1. Behold a Mighty Prophet (Hallock)
2. Rorate Caeli (Palestrina)
3. O Radix Jesse (Willan*)
4. Psalm 134 (Sweelinck)
5. Long, Long Ago (Howells)
6. Hodie Christus Natus Est (Poulenc)
7. Adam Lay Ybounden (Larkin*)
8. How Like an Angel (Lang*)
9. Remember O Thou Man (Ravenscroft)
10. Ave Maris Stella (arr. Loomer*)
11. Lo, How a Rose E’er Blooming (Praetorius)
12. Angels from Heaven Came (Quick*)
13. Hodie Christus Natus Est (Sweelinck)
* Canadian composer or arranger.
Notes for each track by Stephen Wright.


Behold a Mighty Prophet

Composer: Peter Hallock | Handbells: Cathedral Choir Members | Publisher: Walton Music (W2199) | Length: 7:34

Born in 1924, Peter Hallock is one of the most important figures in recent Episcopal Church music. Organist and director of music at St. Mark’s Cathedral, Seattle from 1951 to 1991, Hallock composed a three-year cycle of psalm settings (the Ionian Psalter), along with many other liturgical works. He also instituted a weekly Compline service at St. Mark’s, which led to a revival of interest in that office in many churches, including Christ Church Cathedral. Scored for double choir and handbells, Behold a Mighty Prophet alternates chant-like statements with more expansive musical depictions of the text. The final alleluias grow in intensity before fading out over a bell ostinato.
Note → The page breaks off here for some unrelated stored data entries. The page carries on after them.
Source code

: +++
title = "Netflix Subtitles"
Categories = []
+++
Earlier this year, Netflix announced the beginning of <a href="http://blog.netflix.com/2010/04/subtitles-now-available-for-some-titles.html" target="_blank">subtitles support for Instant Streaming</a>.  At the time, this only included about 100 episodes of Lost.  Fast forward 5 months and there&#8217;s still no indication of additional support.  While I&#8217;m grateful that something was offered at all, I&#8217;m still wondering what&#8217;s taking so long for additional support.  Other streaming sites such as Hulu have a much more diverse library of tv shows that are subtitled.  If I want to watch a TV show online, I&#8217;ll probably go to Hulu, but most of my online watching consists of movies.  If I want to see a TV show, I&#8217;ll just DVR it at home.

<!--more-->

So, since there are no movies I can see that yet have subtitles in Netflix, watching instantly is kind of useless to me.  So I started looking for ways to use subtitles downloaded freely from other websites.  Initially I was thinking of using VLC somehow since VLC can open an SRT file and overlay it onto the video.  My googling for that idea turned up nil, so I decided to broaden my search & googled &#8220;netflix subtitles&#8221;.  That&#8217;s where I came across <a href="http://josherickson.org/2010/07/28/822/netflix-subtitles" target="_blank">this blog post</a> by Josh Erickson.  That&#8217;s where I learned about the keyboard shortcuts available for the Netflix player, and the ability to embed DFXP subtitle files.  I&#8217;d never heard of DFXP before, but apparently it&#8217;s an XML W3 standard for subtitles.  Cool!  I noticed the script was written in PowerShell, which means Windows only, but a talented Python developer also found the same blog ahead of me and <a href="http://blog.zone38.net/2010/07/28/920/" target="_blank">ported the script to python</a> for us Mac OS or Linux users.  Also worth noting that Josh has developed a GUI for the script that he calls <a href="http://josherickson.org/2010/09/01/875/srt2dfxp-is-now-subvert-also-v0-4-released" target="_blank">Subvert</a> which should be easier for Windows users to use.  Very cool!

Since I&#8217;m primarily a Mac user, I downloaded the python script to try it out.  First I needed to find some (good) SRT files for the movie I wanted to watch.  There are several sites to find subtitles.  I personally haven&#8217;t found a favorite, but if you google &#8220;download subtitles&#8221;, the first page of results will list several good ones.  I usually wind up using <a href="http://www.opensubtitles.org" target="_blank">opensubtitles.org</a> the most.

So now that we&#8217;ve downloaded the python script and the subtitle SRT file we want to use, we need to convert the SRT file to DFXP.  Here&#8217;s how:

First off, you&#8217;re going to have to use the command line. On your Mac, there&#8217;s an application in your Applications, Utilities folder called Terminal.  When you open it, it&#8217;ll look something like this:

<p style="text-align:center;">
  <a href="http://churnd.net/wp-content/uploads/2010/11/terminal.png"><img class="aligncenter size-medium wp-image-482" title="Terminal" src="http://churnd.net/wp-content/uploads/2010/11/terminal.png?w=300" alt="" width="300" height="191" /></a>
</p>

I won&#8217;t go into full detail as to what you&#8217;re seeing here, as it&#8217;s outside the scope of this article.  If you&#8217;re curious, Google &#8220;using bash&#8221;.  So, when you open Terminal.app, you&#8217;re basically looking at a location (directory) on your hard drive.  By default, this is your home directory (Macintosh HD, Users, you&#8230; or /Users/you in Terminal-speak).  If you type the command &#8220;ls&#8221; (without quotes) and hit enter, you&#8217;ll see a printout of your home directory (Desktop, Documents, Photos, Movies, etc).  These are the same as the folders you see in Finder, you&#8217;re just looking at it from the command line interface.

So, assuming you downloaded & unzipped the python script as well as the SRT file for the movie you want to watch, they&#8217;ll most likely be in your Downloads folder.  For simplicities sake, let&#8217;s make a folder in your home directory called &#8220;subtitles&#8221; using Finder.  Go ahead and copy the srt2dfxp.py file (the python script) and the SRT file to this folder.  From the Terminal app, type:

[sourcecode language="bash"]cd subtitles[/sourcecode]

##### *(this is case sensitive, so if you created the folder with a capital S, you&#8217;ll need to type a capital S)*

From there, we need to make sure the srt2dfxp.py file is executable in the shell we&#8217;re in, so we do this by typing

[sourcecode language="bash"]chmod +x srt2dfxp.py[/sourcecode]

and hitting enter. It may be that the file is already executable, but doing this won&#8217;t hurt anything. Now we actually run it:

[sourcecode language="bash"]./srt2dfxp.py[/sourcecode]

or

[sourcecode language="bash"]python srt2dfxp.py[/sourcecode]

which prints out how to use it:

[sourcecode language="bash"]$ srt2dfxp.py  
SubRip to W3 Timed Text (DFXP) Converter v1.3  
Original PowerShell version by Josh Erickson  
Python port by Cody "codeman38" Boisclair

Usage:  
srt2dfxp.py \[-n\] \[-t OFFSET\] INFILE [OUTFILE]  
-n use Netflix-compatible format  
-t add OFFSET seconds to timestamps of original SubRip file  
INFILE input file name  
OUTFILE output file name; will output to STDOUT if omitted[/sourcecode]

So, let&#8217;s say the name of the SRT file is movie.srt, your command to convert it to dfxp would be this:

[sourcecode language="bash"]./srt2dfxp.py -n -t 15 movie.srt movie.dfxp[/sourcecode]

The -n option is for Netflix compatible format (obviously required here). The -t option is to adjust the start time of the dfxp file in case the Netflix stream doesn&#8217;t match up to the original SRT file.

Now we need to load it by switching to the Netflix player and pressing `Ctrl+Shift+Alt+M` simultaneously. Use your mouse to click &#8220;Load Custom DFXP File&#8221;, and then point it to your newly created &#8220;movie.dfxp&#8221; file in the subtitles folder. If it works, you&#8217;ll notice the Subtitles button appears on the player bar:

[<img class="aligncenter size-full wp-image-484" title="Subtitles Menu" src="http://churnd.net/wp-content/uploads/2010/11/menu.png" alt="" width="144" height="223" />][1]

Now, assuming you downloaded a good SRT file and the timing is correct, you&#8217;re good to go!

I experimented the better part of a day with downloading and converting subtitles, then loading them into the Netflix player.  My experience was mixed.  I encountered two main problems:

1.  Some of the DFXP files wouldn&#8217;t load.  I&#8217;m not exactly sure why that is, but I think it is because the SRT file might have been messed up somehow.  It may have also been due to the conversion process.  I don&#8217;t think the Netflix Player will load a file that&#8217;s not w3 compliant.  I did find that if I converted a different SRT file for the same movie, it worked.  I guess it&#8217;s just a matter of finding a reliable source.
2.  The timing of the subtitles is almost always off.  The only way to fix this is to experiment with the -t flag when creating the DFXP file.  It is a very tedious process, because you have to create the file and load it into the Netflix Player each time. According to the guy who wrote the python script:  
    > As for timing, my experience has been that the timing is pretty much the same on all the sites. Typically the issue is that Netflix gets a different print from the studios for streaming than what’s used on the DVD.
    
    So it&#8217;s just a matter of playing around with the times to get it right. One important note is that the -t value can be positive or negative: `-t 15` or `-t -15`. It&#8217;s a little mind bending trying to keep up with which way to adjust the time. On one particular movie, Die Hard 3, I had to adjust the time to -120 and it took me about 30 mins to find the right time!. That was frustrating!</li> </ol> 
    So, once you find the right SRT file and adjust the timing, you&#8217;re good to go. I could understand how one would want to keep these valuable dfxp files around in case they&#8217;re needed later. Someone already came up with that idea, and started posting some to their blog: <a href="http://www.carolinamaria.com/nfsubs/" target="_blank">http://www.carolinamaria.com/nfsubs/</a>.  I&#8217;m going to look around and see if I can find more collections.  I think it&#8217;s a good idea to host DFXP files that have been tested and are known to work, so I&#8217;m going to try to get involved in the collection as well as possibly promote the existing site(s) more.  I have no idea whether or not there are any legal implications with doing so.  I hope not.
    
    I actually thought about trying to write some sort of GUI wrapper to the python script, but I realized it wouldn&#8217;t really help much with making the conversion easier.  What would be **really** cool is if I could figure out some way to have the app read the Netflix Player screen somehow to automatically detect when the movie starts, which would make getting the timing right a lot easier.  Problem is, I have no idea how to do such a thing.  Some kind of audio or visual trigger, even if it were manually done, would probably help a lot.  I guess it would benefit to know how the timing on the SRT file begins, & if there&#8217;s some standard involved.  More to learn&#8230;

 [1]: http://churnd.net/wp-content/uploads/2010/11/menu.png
Text: liturgical,  from the Advent Propers

Behold a mighty Prophet, Comes in might and power to save;
King and shepherd, Prince of Peace, Alleluia.

Behold, the Lord will come to save the nations,
and the glory of His voice will sound upon the mountains. Alleluia.

O light in darkness shining; Sun of righteousness arise.
King and shepherd, Prince of Peace, Alleluia.

The dew of heaven falls softly like the rain upon the mown grass.
O Lord prepare within a barren heart,
a peaceful place whereby thy grace therein may ever grow that blissful flower.
God’s fairest rose. Alleluia.

O Zion’s sons and daughters, hasten forth to greet your Lord.
King and shepherd, Prince of Peace, Alleluia.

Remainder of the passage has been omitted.